Mr TURNBULL (WentworthMinister for Communications) (11:55): by leave—The National Broadband Network is the nation's largest and most costly infrastructure project. Regrettably, it is also the most misunderstood and misrepresented. That is because for the four years of its life under Labor, the NBN has been shrouded in a web of spin, obfuscation and exaggeration. Forecasts have been set, missed, set again, missed again, set a third time, and missed a third time. Beguiling promises have been offered but not delivered.

This is not a question of fibre versus copper. The key issue is only how far fibre optics are pushed out into the network and whether they must reach into every home and every business or whether existing copper infrastructure can be used for the last few hundred metres and in so doing save much time, inconvenience and many billions of dollars. The NBN project needs, more than anything, an end to spin.

After I became Minister for Communications, I wrote to the employees of NBN Co. telling them that this government expects to receive the unvarnished truth, not what they think we want to hear. Forecasts, business plans and practices need to be informed by sober reality. NBN Co.'s people must be free to express their views and perform their work without worrying whether they are contradicting a minister's press release.

1. Background to the strategic review

On 3 October the government asked NBN Co. to undertake a strategic review of this vitally important project. In a nutshell we posed three questions:

Where is the project now?

How much will it cost and how long will it take to complete under Labor's specifications?

And what are our options for completing it sooner and at less cost?

NBN Co. delivered a draft report on 2 December and its final report today. We are releasing the final document presented by NBN Co. in full, subject only to certain redactions sought by the company to protect its interests in current and prospective legal and commercial agreements.
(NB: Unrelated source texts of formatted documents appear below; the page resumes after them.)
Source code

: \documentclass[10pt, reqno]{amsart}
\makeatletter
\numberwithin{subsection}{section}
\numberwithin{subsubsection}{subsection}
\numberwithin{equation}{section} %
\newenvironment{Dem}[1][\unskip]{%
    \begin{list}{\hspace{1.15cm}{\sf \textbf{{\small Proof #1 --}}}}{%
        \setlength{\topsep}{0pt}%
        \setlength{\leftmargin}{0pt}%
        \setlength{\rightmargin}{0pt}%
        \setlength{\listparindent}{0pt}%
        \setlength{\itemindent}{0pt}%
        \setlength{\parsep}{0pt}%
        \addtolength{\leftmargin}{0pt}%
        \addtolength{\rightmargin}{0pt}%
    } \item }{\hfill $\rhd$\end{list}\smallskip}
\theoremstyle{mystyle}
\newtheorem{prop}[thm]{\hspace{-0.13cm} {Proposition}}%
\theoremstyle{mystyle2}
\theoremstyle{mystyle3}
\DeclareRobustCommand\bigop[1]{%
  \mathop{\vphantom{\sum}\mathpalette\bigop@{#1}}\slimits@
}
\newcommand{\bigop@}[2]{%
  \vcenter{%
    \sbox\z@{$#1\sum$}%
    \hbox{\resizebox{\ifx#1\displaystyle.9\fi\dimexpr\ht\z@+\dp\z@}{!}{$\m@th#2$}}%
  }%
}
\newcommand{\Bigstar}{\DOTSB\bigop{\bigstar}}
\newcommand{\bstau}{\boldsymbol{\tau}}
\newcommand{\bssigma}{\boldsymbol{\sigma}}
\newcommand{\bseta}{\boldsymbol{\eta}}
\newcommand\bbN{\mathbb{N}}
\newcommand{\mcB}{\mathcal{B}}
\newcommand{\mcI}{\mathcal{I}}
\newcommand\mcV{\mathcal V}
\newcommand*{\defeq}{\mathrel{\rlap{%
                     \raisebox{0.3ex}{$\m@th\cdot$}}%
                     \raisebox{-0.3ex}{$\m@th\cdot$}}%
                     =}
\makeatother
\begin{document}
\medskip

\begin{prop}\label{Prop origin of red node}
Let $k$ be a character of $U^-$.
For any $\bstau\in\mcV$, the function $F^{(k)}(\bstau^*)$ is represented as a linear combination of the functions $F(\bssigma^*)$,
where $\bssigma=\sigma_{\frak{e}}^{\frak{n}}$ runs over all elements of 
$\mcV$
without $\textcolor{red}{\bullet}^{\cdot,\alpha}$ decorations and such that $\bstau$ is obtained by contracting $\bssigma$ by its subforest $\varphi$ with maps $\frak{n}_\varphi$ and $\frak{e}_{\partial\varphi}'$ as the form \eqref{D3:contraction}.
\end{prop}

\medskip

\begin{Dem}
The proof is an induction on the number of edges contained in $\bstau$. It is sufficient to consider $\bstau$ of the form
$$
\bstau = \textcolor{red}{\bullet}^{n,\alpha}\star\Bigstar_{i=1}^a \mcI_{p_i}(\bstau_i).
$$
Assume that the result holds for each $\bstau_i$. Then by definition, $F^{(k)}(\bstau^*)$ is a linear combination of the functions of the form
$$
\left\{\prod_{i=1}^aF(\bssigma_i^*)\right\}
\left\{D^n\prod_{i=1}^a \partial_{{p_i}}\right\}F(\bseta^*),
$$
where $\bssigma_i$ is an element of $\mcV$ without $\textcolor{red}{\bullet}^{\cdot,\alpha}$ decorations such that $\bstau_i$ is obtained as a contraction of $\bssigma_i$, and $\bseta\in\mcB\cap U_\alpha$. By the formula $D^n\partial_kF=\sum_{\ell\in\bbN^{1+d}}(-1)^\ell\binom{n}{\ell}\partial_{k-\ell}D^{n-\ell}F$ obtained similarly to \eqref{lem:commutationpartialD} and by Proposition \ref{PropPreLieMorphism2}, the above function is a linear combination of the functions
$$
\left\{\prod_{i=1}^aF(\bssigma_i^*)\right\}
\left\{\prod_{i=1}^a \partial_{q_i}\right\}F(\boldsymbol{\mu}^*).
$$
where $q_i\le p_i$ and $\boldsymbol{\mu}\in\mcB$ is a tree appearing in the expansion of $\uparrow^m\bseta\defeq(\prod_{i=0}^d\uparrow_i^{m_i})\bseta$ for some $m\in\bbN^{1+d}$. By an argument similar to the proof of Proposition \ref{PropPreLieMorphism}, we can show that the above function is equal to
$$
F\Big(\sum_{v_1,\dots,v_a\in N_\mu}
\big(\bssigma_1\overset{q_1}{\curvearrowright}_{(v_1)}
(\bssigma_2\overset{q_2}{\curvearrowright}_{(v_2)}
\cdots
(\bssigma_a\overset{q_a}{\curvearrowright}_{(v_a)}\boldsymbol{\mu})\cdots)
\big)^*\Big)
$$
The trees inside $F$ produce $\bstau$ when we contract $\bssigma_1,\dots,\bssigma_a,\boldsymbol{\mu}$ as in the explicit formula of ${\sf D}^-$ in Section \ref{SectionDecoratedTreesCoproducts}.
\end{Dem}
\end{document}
The strategic review confirms what many Australians suspected, but what both of my predecessors as communications minister shamefully concealed from the public.

The rollout is two years behind after three years and will not finish until the mid-2020s.

Costs are so high that they will add $43 per month to a typical household's broadband bill.

And NBN Co. faces a daunting internal transformation under its new leadership.

Critically, this report is not reverse engineered to justify or rationalise government policy, whether set out in a speech, conjured up by press release or sketched on the back of a drink coaster.

I emphasise this point because the facts so methodically presented in the review make it plain that the NBN is in a worse state than Australians have been told.

We were told by Labor that the case for a fibre-to-the-premises NBN was so potent there was no need for a cost-benefit analysis.

We were assured this costly project could be built without any increase in broadband charges.

And we were repeatedly told that the rollout was on schedule and within budget.

Even just prior to the 7 September election, long after it was clear to most observers that the rollout was missing every goal, the member for Grayndler continued to assert that 5½ million households and businesses would get the NBN by 2016. Yet the former minister knew that that was untrue, as demonstrated by the draft 2013 NBN Co. corporate plan that he had received and, according to a leaked minute published in The Australian, presented to cabinet in July.

Turning this project around is a formidable challenge, but we are determined to complete the project as quickly as we can, at the lowest possible cost to taxpayers, and affordably for consumers. And we are equally determined that in the rollout of the NBN, the many Australians without adequate fixed line broadband today, particularly in regional areas, receive top priority.

2. Progress and prospects of the current rollout

I will start by outlining the strategic review's findings regarding the previous government's NBN policy. Because the situation at NBN Co. is far worse than parliament and the public were led to believe, worse even than the most trenchant critics of the NBN imagined.

Rollout s chedule

Construction of the network has fallen further and further behind schedule. At the end of September the NBN's fibre, satellite and wireless networks passed 384,000 homes and businesses.

That is barely three per cent of the 13 million premises NBN Co. must reach to finish the job.

It is only 45 per cent of the forecast for September in NBN Co.'s latest corporate plan.

And it is over a million premises behind Julia Gillard's rollout announcement in December 2010.

Because of construction delays, the strategic review estimates Labor's NBN will not be completed until 2024. That is 3½ years later than stated in the corporate plan, six years later than claimed in Labor's original fibre-to-the-premises plan in 2009, and 11 years later than promised by Kevin Rudd in 2007.

Service d elays

The brownfield rollout—which is connecting homes and businesses in established areas—is in even worse shape. At the end of September 227,000 premises were 'passed' with fibre, which, in the language of the telecommunications sector, normally means the occupant can order a service and receive it within a few days.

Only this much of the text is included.